Stored data =>
——

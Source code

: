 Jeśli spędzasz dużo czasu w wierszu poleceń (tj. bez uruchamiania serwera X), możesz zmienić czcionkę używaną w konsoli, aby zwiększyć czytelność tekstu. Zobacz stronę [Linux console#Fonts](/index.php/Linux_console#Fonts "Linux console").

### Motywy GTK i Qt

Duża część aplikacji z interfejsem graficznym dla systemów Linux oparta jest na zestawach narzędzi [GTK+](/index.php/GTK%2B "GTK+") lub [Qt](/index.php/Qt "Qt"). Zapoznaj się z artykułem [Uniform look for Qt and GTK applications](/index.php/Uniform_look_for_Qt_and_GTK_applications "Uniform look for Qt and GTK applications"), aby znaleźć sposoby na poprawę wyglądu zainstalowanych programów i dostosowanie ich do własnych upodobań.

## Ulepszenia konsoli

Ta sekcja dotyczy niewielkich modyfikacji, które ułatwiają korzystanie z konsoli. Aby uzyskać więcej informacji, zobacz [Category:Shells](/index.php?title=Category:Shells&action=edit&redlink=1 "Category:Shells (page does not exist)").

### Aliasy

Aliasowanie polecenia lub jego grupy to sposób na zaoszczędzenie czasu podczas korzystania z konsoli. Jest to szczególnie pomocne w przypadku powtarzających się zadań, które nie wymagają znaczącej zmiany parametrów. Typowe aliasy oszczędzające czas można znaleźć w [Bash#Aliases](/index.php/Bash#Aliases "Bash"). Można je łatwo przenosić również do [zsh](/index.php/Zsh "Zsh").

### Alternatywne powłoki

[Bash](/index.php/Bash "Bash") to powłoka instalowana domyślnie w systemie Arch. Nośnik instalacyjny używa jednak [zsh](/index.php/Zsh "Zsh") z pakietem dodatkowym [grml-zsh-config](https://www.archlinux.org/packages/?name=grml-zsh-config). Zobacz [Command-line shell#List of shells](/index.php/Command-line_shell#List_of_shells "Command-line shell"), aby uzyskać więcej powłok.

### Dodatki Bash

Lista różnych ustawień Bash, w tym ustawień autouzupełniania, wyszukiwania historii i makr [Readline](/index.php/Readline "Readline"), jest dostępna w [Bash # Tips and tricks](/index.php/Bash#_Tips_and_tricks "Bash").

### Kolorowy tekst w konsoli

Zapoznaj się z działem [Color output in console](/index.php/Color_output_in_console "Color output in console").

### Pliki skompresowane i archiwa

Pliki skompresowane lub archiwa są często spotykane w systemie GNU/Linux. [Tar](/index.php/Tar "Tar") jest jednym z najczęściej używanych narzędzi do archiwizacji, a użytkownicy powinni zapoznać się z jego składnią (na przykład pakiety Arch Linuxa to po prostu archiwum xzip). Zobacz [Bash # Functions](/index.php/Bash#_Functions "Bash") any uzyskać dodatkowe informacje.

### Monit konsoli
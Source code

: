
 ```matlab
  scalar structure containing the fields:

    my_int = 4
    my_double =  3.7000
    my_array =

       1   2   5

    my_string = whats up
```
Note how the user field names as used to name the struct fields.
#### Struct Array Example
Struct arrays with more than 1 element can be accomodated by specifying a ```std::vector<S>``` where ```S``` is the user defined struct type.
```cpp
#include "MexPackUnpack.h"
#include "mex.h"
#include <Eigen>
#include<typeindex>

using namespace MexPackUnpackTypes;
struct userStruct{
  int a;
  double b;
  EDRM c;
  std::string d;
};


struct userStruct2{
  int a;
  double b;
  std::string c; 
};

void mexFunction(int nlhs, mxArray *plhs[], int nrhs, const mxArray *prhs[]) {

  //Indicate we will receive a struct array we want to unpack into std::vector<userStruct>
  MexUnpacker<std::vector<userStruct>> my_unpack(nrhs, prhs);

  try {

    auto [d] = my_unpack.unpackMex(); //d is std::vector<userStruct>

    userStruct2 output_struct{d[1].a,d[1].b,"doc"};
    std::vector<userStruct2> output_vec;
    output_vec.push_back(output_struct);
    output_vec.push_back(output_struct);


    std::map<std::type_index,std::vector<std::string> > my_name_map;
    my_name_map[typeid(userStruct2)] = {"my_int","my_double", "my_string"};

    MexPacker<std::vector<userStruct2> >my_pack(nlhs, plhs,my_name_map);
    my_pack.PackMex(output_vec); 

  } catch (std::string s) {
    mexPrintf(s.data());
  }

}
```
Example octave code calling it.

——

Aim of the task =>
Which lines run from the one holding "Lista różnych ustawień" through the one holding "#### Struct Array Example" in the records above? Repeat them exactly, both included, and nothing more.

Expected answer =>
Lista różnych ustawień Bash, w tym ustawień autouzupełniania, wyszukiwania historii i makr [Readline](/index.php/Readline "Readline"), jest dostępna w [Bash # Tips and tricks](/index.php/Bash#_Tips_and_tricks "Bash").

### Kolorowy tekst w konsoli

Zapoznaj się z działem [Color output in console](/index.php/Color_output_in_console "Color output in console").

### Pliki skompresowane i archiwa

Pliki skompresowane lub archiwa są często spotykane w systemie GNU/Linux. [Tar](/index.php/Tar "Tar") jest jednym z najczęściej używanych narzędzi do archiwizacji, a użytkownicy powinni zapoznać się z jego składnią (na przykład pakiety Arch Linuxa to po prostu archiwum xzip). Zobacz [Bash # Functions](/index.php/Bash#_Functions "Bash") any uzyskać dodatkowe informacje.

### Monit konsoli
Source code

:
 ```matlab
  scalar structure containing the fields:

    my_int = 4
    my_double =  3.7000
    my_array =

       1   2   5

    my_string = whats up
```
Note how the user field names as used to name the struct fields.
#### Struct Array Example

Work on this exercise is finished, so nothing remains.